A bullet is fired from a rifle that is held 4.6 m above the ground in a horizontal position. The initial speed of the bullet is 1130 m/s. There is no error in the velocity value.
(a) Find the time it takes for the bullet to strike the ground.
(b) Find the horizontal distance traveled by the bullet.
(c) If the error in time measurements is Δt, what will be the equation to calculate error in the horizontal distance (Δx)? (Assume x is in meters and t is in seconds. Do not enter units in your expression. Substitute numeric values; the only variable you should enter is Δt.)
Plug the values you have into the formula y = y[initial] + 1/2gt^2
Remember 1/2g is a negative value!
y[initial] is going to be the height the bullet starts from, or rather the height at which the gun is held. g is the standard gravitational acceleration. Y will just be zero, since the final height of the bullet will be the ground, or 0.
Next, solve! Subtract y[initial] from y, and then divide by 1/2g. This will equal t^2. Take the square root and viola!
For the second part of the question, use the distance formula: d = vt + 1/2at^2.
Once again, a will be the gravitational acceleration, and negative!
Not sure about the last one....
Hope it helps!
This is wrong!
This is right, just plug the numbers in
To find the answers to these questions, we can use the equations of motion and the known values:
(a) Find the time it takes for the bullet to strike the ground:
We can use the equation of motion for vertical motion:
h = ut + (1/2)gt^2
Where:
h = initial height = 4.6 m
u = initial vertical velocity = 0 m/s (since the bullet is fired horizontally)
g = acceleration due to gravity = 9.8 m/s^2 (assuming no air resistance)
t = time taken to reach the ground (which we need to find)
Rearranging the equation, we have:
(1/2)gt^2 = h
(1/2)(9.8)t^2 = 4.6
4.9t^2 = 4.6
t^2 = 4.6/4.9
t^2 = 0.9387755
t ≈ √0.9387755
t ≈ 0.968 s (approx.)
Therefore, the time it takes for the bullet to strike the ground is approximately 0.968 seconds.
(b) Find the horizontal distance traveled by the bullet:
We can use the equation of motion for horizontal motion:
x = ut
Where:
x = horizontal distance traveled
u = initial horizontal velocity = 1130 m/s
t = time taken to reach the ground (which we found in part a)
Plugging in the values we know:
x = (1130 m/s)(0.968 s)
x ≈ 1094.24 m (approx.)
Therefore, the horizontal distance traveled by the bullet is approximately 1094.24 meters.

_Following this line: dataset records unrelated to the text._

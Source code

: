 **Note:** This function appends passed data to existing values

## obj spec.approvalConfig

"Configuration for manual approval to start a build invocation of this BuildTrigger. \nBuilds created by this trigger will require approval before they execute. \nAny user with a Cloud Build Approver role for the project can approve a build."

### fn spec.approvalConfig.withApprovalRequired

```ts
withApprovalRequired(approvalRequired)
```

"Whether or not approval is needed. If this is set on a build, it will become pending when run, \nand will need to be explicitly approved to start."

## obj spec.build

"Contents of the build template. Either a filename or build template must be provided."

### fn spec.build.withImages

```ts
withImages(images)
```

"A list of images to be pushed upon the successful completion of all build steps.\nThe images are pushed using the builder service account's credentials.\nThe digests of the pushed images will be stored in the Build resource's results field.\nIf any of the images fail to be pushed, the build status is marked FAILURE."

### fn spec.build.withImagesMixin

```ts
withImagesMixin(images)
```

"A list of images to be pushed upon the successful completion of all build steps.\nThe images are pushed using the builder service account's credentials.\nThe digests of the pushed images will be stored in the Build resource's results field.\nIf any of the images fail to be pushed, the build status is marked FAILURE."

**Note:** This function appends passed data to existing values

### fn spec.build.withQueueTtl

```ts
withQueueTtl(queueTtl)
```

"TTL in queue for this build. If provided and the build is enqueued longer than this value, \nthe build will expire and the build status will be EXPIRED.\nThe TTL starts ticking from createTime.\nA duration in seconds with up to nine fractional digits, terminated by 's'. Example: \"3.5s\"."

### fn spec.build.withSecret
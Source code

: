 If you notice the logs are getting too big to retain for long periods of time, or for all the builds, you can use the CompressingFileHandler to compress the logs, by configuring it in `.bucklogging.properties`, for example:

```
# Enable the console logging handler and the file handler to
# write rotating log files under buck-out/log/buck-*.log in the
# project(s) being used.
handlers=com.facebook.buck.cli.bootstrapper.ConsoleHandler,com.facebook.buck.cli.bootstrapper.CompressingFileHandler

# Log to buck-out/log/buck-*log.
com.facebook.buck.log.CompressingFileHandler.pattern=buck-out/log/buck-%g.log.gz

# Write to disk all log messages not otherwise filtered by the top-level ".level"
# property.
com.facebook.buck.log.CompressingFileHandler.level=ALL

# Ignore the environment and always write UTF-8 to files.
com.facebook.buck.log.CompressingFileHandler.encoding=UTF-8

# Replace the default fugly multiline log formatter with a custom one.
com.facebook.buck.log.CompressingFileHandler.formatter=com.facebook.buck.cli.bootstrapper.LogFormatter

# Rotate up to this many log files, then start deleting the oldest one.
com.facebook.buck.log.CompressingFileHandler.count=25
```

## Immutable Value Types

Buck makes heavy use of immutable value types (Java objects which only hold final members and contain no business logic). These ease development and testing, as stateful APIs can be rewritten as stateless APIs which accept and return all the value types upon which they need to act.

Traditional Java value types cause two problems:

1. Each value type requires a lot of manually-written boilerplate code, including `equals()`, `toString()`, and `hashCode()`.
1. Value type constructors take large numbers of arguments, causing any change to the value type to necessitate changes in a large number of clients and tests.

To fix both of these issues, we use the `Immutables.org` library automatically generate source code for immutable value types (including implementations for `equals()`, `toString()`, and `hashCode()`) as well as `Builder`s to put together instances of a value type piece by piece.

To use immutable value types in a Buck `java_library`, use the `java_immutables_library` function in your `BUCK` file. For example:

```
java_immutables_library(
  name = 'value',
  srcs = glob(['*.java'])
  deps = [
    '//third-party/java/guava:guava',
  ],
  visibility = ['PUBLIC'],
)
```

(c) If the error in time measurements is Δt, the equation to calculate error in the horizontal distance (Δx) can be found using the chain rule of differentiation. Since the equation for horizontal distance is x = ut, we can differentiate it with respect to time (t) to find the rate of change of x with respect to t, which is the velocity (v).
Therefore, Δx = v Δt
Since v is constant in this case (1130 m/s), the equation simplifies to:
Δx = 1130 Δt
Hence, the equation to calculate the error in the horizontal distance (Δx) is 1130 times the error in time measurements (Δt).